Affine morphisms in different settings coincide? 1.If we identify two schemes $X$ and $Y$ as two presheaves of set on category of affine schemes.($Aff:=\text{CRing}^{op}$) If there is a morphism as natural transformations $f:X\to Y$, then, how to give the definition of the affine morphism? 
2.If we identify two schemes $X$ and $Y$ as two category of quasi coherent sheaves $QCoh_{X}$ and $QCoh_{Y}$. Then morphism between this two schemes is a functor $f: Qcoh_{X}\to Qcoh_{Y}$, how to give the definition of affine morpshim ? 
3.If we just consider the classical case. X and Y are two schemes. suppose $f:X\to Y$ is an affine morphism. Does this definition of affineness coincide with the other two definitions(if there exists)?
If such definitions of affine morphisms exists, are they equivalent or not?
 A: The following answer relates contexts 1 and 3.
Suppose that we have a morphism of functors $X \to Y$ in the functor--of--points setting of 1.
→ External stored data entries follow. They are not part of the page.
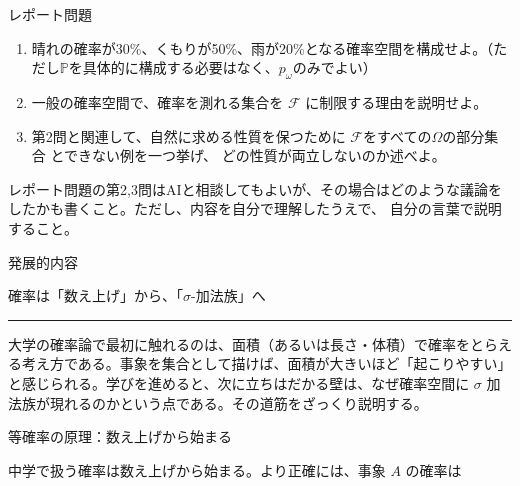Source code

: \documentclass[a4paper,10pt,pdflatex,ja=standard,jafont=ipaex-type1,
  magstyle=real,scale=1]{bxjsarticle}
\newcommand{\topic}[1]{\par\vspace{5pt}
  {\large\sffamily\mdseries\color{accent}#1}\par\vspace{2pt}}
\newcommand{\keybox}[1]{\par\vspace{3pt}\begingroup
  \setlength{\fboxsep}{5pt}
  \colorbox{soft}{\parbox{\dimexpr\linewidth-2\fboxsep\relax}{#1}}%
  \endgroup\par\vspace{2pt}}
\newcommand{\F}{\mathcal F}
\begin{document}
\topic{レポート問題}
\begin{enumerate}[label=\arabic*.]
  \item 晴れの確率が30\%、くもりが50\%、雨が20\%となる確率空間を構成せよ。（ただし$\mathbb P$を具体的に構成する必要はなく、$p_{\omega}$のみでよい）
  \item 一般の確率空間で、確率を測れる集合を $\F$ に制限する理由を説明せよ。
  \item 第2問と関連して、自然に求める性質を保つために $\F$をすべての$\Omega$の部分集合 とできない例を一つ挙げ、
  どの性質が両立しないのか述べよ。
\end{enumerate}
\keybox{レポート問題の第2,3問はAIと相談してもよいが、その場合はどのような議論をしたかも書くこと。ただし、内容を自分で理解したうえで、
自分の言葉で説明すること。}

\newpage
\begingroup
\fontsize{10pt}{13.5pt}\selectfont
\setlength{\parskip}{2.5pt}
\setlength{\abovedisplayskip}{4pt}
\setlength{\belowdisplayskip}{4pt}
\newcommand{\columnheading}[1]{\par\vspace{5pt}
  {\fontsize{11pt}{15pt}\selectfont\sffamily\mdseries\color{accent}#1}\par\vspace{2pt}}
\newcommand{\columncontinuation}{%
  {\small\sffamily\mdseries\color{accent}コラム（続き）}\par
  \vspace{3pt}
  {\color{accent}\rule{\linewidth}{0.7pt}}\par\vspace{3pt}}

{\small\sffamily\mdseries\color{accent}発展的内容\quad }\par
\vspace{4pt}
{\Large\color{ink}確率は「数え上げ」から、「$\sigma$-加法族」へ}\par

\vspace{2pt}
{\color{accent}\rule{\linewidth}{0.7pt}}\par
\vspace{4pt}

大学の確率論で最初に触れるのは、面積（あるいは長さ・体積）で確率をとらえる考え方である。事象を集合として描けば、面積が大きいほど「起こりやすい」と感じられる。学びを進めると、次に立ちはだかる壁は、なぜ確率空間に $\sigma$ 加法族が現れるのかという点である。その道筋をざっくり説明する。\par

\columnheading{等確率の原理：数え上げから始まる}
中学で扱う確率は数え上げから始まる。より正確には、事象 $A$ の確率は\par
\end{document}
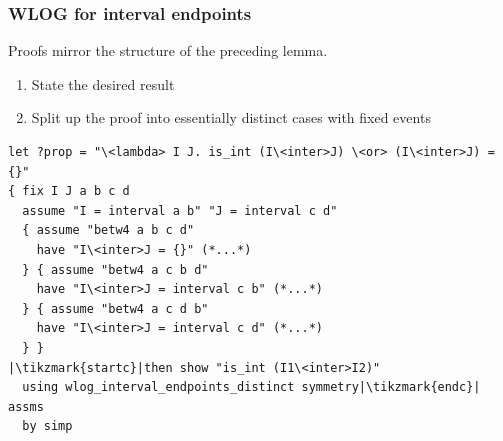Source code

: \documentclass[12pt,notheorems,aspectratio=169,notes,handout]{beamer}
\begin{document}
\begin{frame}[fragile]\frametitle{WLOG for interval endpoints}
	Proofs mirror the structure of the preceding lemma.
	\begin{enumerate}
	\item<2> State the desired result
	\item<3> Split up the proof into essentially distinct cases with fixed events
	\end{enumerate}
		{\lstset{escapeinside=||}
\begin{lstlisting}
let ?prop = "\<lambda> I J. is_int (I\<inter>J) \<or> (I\<inter>J) = {}"
{ fix I J a b c d
  assume "I = interval a b" "J = interval c d"
  { assume "betw4 a b c d"
    have "I\<inter>J = {}" (*...*)
  } { assume "betw4 a c b d"
    have "I\<inter>J = interval c b" (*...*)
  } { assume "betw4 a c d b"
    have "I\<inter>J = interval c d" (*...*)
  } }
|\tikzmark{startc}|then show "is_int (I1\<inter>I2)"
  using wlog_interval_endpoints_distinct symmetry|\tikzmark{endc}| assms
  by simp
\end{lstlisting}}

\end{frame}
\end{document}
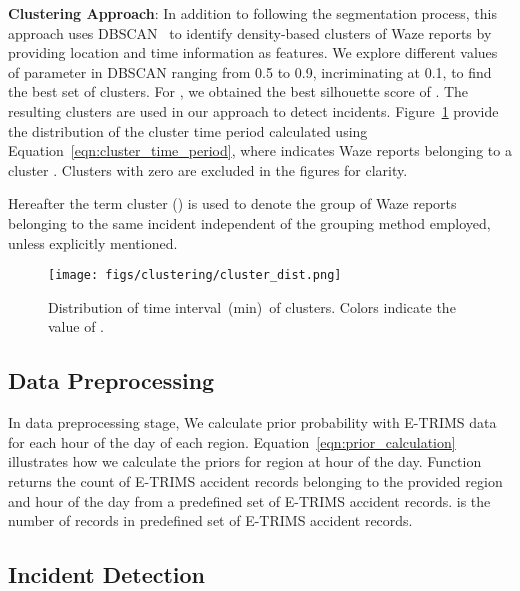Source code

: \documentclass[conference]{IEEEtran}
\begin{document}
\textbf{Clustering Approach}: In addition to following the segmentation process, this approach uses DBSCAN~\cite{ester1996density} to identify density-based clusters of Waze reports by providing location and time information as features. We explore different values of  parameter in DBSCAN ranging from 0.5 to 0.9, incriminating at 0.1, to find the best set of clusters. For , we obtained the best silhouette score of . The resulting clusters are used in our approach to detect incidents.  Figure~\ref{fig:cluster_dist} provide the distribution of the cluster time period calculated using Equation~\ref{eqn:cluster_time_period}, where  indicates Waze reports belonging to a cluster . Clusters with zero  are excluded in the figures for clarity.

Hereafter the term cluster () is used to denote the group of Waze reports belonging to the same incident independent of the grouping method employed, unless explicitly mentioned.


\vspace{-0.1in}


\begin{figure}[ht!]
    \centering
      \texttt{[image: figs/clustering/cluster\_dist.png]}
      \caption{Distribution of time interval (min) of clusters. Colors indicate the value of .} 
      \label{fig:cluster_dist}
      \vspace{-0.1in}
\end{figure}



\subsection{Data Preprocessing}
\label{sec:preprocessing}

In data preprocessing stage, We calculate prior probability with E-TRIMS data for each hour of the day of each region. Equation~\ref{eqn:prior_calculation} illustrates how we calculate the priors for region  at hour  of the day. Function  returns the count of E-TRIMS accident records belonging to the provided region and hour of the day from a predefined set of E-TRIMS accident records.  is the number of records in predefined set of E-TRIMS accident records.



\subsection{Incident Detection}
\label{subsec:pred}
\end{document}

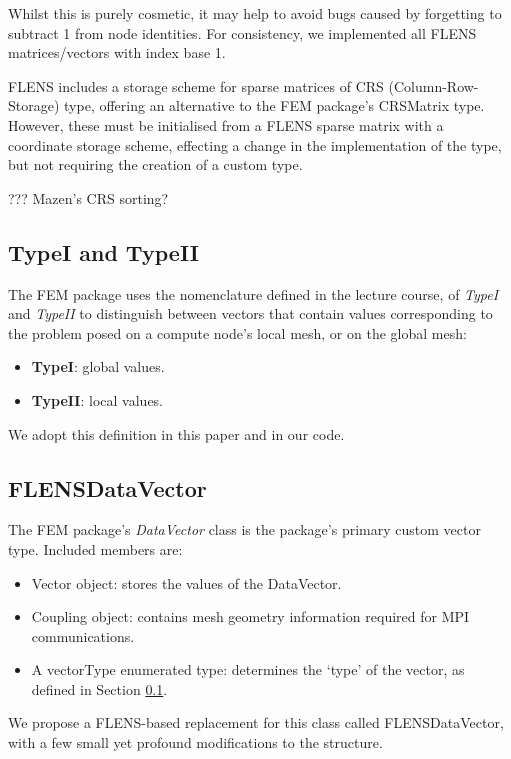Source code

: Whilst this is purely cosmetic, it may help to avoid bugs caused by forgetting to subtract 1 from node identities. For consistency, we implemented all FLENS matrices/vectors with index base 1.

FLENS includes a storage scheme for sparse matrices of CRS (Column-Row-Storage) type, offering an alternative to the FEM package's CRSMatrix type. However, these must be initialised from a FLENS sparse matrix with a coordinate storage scheme, effecting a change in the implementation of the type, but not requiring the creation of a custom type.

??? Mazen's CRS sorting?

\subsection{TypeI and TypeII}\label{subsc:typeI_II}

The FEM package uses the nomenclature defined in the lecture course, of \emph{TypeI} and \emph{TypeII} to distinguish between vectors that contain values corresponding to the problem posed on a compute node's local mesh, or on the global mesh:

\begin {itemize}
   \item \textbf{TypeI}: global values.
   \item \textbf{TypeII}: local values.
\end{itemize}

We adopt this definition in this paper and in our code.

\subsection{FLENSDataVector}

The FEM package's \emph{DataVector} class is the package's primary custom vector type. Included members are:
\begin{itemize}
   \item Vector object: stores the values of the DataVector.
   \item Coupling object: contains mesh geometry information required for MPI communications.
   \item A vectorType enumerated type: determines the `type' of the vector, as defined in Section \ref{subsc:typeI_II}.
\end{itemize}

We propose a FLENS-based replacement for this class called FLENSDataVector, with a few small yet profound modifications to the structure.

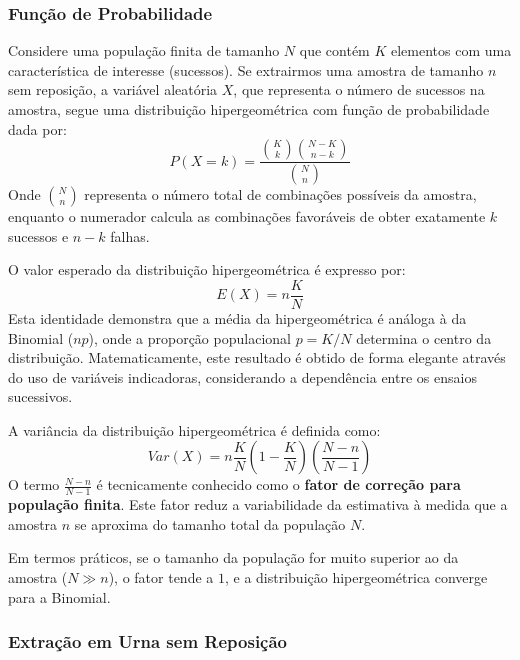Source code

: \subsubsection{Função de Probabilidade}

Considere uma população finita de tamanho $N$ que contém $K$ elementos com uma característica de interesse (sucessos). Se extrairmos uma amostra de tamanho $n$ sem reposição, a variável aleatória $X$, que representa o número de sucessos na amostra, segue uma distribuição hipergeométrica com função de probabilidade dada por:
\[
P(X=k)=\frac{\binom{K}{k}\binom{N-K}{n-k}}{\binom{N}{n}}
\]
Onde $\binom{N}{n}$ representa o número total de combinações possíveis da amostra, enquanto o numerador calcula as combinações favoráveis de obter exatamente $k$ sucessos e $n-k$ falhas.


O valor esperado da distribuição hipergeométrica é expresso por:
\[
E(X)=n\frac{K}{N}
\]
Esta identidade demonstra que a média da hipergeométrica é análoga à da Binomial ($np$), onde a proporção populacional $p = K/N$ determina o centro da distribuição. Matematicamente, este resultado é obtido de forma elegante através do uso de variáveis indicadoras, considerando a dependência entre os ensaios sucessivos. \vskip0.3cm


A variância da distribuição hipergeométrica é definida como:
\[
Var(X)=n\frac{K}{N}\left(1-\frac{K}{N}\right)\left(\frac{N-n}{N-1}\right)
\]
O termo $\frac{N-n}{N-1}$ é tecnicamente conhecido como o \textbf{fator de correção para população finita}. Este fator reduz a variabilidade da estimativa à medida que a amostra $n$ se aproxima do tamanho total da população $N$. \vskip0.3cm

Em termos práticos, se o tamanho da população for muito superior ao da amostra ($N \gg n$), o fator tende a $1$, e a distribuição hipergeométrica converge para a Binomial. \vskip0.3cm

\subsubsection*{Extração em Urna sem Reposição}

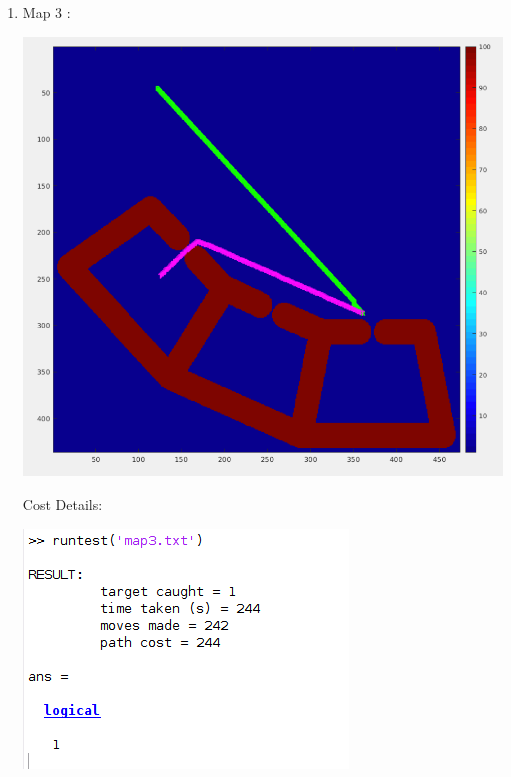 \documentclass[12pt]{article}
\begin{document}
\begin{enumerate}
    \item Map 3 : 
    \begin{center}
    \includegraphics[scale = 0.4]{16782_HW1_fall19_v2/pictures/map3.png} \\
    \end{center}
    
    Cost Details:
    \begin{center}
    \includegraphics[scale = 0.6]{16782_HW1_fall19_v2/pictures/map3_cost.png} \\
    \end{center}
    
    \pagebreak
    

\end{enumerate}
\end{document}
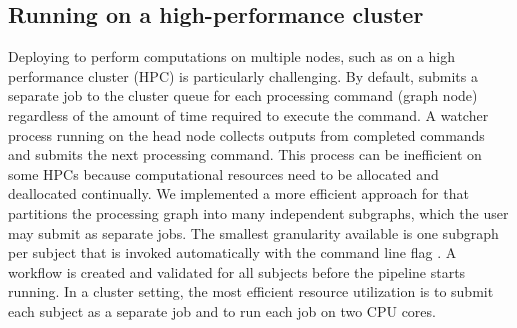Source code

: \subsection{Running on a high-performance cluster}

Deploying  to perform computations on multiple nodes, such as on a high performance cluster (HPC) is particularly challenging. By default,  submits a separate job to the cluster queue for each processing command (graph node) regardless of the amount of time required to execute the command. A watcher process running on the head node collects outputs from completed commands and submits the next processing command. This process can be inefficient on some HPCs because computational resources need to be allocated and deallocated continually. We implemented a more efficient approach for  that partitions the processing graph into many independent subgraphs, which the user may submit as separate jobs. The smallest granularity available is one subgraph per subject that is invoked automatically with the command line flag . A  workflow is created and validated for all subjects before the pipeline starts running. In a cluster setting, the most efficient resource utilization is to submit each subject as a separate job and to run each job on two CPU cores.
Then to see if this morphism is affine, we consider any open immersion $U \to Y$ where
$U$ is a representable functor (i.e. an affine scheme, thought of in the functor--of--points way), form the fibre product $U \times_Y X$, and see whether this is always representable (i.e. whether it is again an affine scheme).  This is just a rephrasing of the usual definition in context 3 in the language of context 1.  
A: For case 2) $f: X\to Y$ is affine if its direct image functor $f_*:Qcoh_X\to Qcoh_Y$ is faithful and admits not only a left adjoint (inverse image)
$f^{*}$, but also a right adjoint, say $f^{!}$. 
If $f$ is quasi-compact and $X$ separated, then $f$ is affine iff it is cohomologically affine, that is, $f_*$ is exact (Serre's criterium of affiness, cf. EGA II 5.2.2, EGA IV 1.7.17). 
A: Emerton and Zoran's answers completely answer the question as stated, but there's another way to think about affine morphisms that is worth mentioning.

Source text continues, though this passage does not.